Bjerke puts nearly one-third of his time into these and other charitable works. While this dedication may seem extraordinary, he says it is his fellow partners at Riddell Williams who amaze him by their understanding of the demands on his time. “I tell them what I need to do, and they say, ‘Fine.’ They are so very supportive.”
 
Civic values
“I grew up in a small town in Idaho. It was kind of like Lake Wobegon,” reminisces Judy Runstad, an of-counsel attorney at Foster Pepper. “That was an early lesson in community involvement. We were one of those families that sat down for dinner together and talked about issues and our lives.” Runstad’s father owned a lumberyard in the town of Fruitland, and both her parents were involved in community and church. “I was taught that what goes around, comes around,” she says.
 
Runstad attended public school and went to the University of Idaho, where she earned bachelor’s and master’s degrees in political science. She moved to Seattle and spent four years teaching at Shorecrest High School during the Vietnam War.
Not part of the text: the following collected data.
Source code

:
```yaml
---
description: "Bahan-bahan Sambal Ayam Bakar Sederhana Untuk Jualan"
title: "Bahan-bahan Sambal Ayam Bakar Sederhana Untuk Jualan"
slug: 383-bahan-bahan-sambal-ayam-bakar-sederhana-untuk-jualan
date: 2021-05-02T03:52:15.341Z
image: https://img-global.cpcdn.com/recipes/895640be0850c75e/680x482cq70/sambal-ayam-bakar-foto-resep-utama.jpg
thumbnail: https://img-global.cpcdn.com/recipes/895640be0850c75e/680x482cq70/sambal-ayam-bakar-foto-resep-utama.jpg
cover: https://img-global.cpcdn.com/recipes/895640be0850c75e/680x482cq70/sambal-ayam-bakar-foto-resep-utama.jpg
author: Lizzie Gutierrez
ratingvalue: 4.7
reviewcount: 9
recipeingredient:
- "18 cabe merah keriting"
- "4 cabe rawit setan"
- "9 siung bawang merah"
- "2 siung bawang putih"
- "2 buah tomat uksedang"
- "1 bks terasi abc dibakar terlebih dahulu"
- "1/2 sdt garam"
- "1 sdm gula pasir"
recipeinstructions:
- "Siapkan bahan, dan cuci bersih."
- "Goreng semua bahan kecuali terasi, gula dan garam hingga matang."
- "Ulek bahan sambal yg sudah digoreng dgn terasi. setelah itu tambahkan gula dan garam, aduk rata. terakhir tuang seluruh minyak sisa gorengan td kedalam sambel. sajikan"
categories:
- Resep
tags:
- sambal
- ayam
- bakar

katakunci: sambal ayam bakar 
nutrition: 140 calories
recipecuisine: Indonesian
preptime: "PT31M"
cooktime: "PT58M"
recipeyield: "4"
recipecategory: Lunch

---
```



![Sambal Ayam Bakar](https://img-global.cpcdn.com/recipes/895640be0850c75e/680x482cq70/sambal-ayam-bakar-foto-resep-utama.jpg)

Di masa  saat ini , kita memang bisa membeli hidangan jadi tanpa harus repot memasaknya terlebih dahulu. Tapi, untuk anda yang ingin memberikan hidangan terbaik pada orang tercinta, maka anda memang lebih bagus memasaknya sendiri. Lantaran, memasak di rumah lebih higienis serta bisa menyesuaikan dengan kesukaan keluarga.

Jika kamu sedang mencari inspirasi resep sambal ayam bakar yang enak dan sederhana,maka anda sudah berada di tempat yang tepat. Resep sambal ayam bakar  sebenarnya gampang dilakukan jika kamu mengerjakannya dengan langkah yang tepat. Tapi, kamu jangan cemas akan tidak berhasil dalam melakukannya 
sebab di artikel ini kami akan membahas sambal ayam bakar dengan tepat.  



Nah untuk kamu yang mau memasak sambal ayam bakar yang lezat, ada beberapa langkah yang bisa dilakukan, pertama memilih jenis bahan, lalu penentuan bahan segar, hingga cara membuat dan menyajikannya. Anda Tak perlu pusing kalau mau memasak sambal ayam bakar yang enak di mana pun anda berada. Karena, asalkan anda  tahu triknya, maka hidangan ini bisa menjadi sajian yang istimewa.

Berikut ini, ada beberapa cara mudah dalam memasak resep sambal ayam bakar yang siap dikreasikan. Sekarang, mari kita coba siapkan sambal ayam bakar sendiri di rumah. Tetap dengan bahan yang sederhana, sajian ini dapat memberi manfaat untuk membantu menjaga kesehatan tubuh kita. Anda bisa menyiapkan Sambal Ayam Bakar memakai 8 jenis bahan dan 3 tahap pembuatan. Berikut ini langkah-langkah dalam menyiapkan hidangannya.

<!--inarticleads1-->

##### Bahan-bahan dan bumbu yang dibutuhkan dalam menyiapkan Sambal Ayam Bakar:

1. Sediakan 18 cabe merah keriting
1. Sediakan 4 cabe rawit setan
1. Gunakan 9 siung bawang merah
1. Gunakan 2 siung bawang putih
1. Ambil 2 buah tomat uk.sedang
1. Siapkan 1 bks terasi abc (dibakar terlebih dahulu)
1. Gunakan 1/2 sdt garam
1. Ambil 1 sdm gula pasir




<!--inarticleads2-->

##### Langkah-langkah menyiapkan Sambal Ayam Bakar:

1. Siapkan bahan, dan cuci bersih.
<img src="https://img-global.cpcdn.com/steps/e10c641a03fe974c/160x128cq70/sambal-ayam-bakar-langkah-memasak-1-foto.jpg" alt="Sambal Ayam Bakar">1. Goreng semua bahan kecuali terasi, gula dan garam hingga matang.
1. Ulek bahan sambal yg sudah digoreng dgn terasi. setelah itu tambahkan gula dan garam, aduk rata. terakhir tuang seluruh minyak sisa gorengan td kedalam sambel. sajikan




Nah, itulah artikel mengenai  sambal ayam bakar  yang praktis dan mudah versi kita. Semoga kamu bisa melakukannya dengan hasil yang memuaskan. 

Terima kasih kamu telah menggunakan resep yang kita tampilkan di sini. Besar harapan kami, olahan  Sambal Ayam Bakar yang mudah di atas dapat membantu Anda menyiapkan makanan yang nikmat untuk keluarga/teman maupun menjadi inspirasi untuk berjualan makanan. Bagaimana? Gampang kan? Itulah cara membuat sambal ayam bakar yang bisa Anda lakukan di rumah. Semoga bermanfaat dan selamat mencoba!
Community activism was never far away. “I organized a Vietnam Awareness Day,” Runstad says. “We had speakers, information sessions, all sorts of activities.”
 
But during the Boeing bust in the early 1970s, Runstad was laid off. She went back to school at the University of Washington and headed for a law degree. After she graduated, Foster Pepper hired her. “I was lucky that Tom Foster, who was the lead partner, was really involved in the community. He believed that lawyers needed to be involved, and the firm culture is built around that.”
 
Runstad has stayed true to that culture. She has been involved with many community-service efforts, including the Alliance for Education and the United Way of King County. “I was chairing the United Way campaign in 1988,” Runstad says. “That year, the campaign almost came apart over [the issue of] abortion. Catholic Community Services and Planned Parenthood [both supported by United Way] really got into it. I was the first female chair in Seattle, and we were trying to raise $34 million.”
 
Late in the campaign, Runstad says, it appeared that the controversy would derail the fund-raising effort. “It looked like we were only going to raise $15 million. It was tragic,” she explains. “But I went to the local business leaders, and they went to their employees, and I told them what was going to be lost. We ended up with almost the $34 million. It was challenging and gratifying.”
 
Charitable work has been a large part of Runstad’s life, but she says it’s harder now for young lawyers to find the time. “I think the world is more complex now, more divided. It’s hard to be involved in so many places. And the drive for billable hours, the drive to be competitive, means maybe there’s less time and support for the types of things I could do.”
 
But as Runstad sees it, charitable work is a crucial part of a well-lived life. “It gives you greater perspective, more balance. It helps you understand what makes communities and people tick. You meet a lot of people, and it expands your world view and way of thinking.”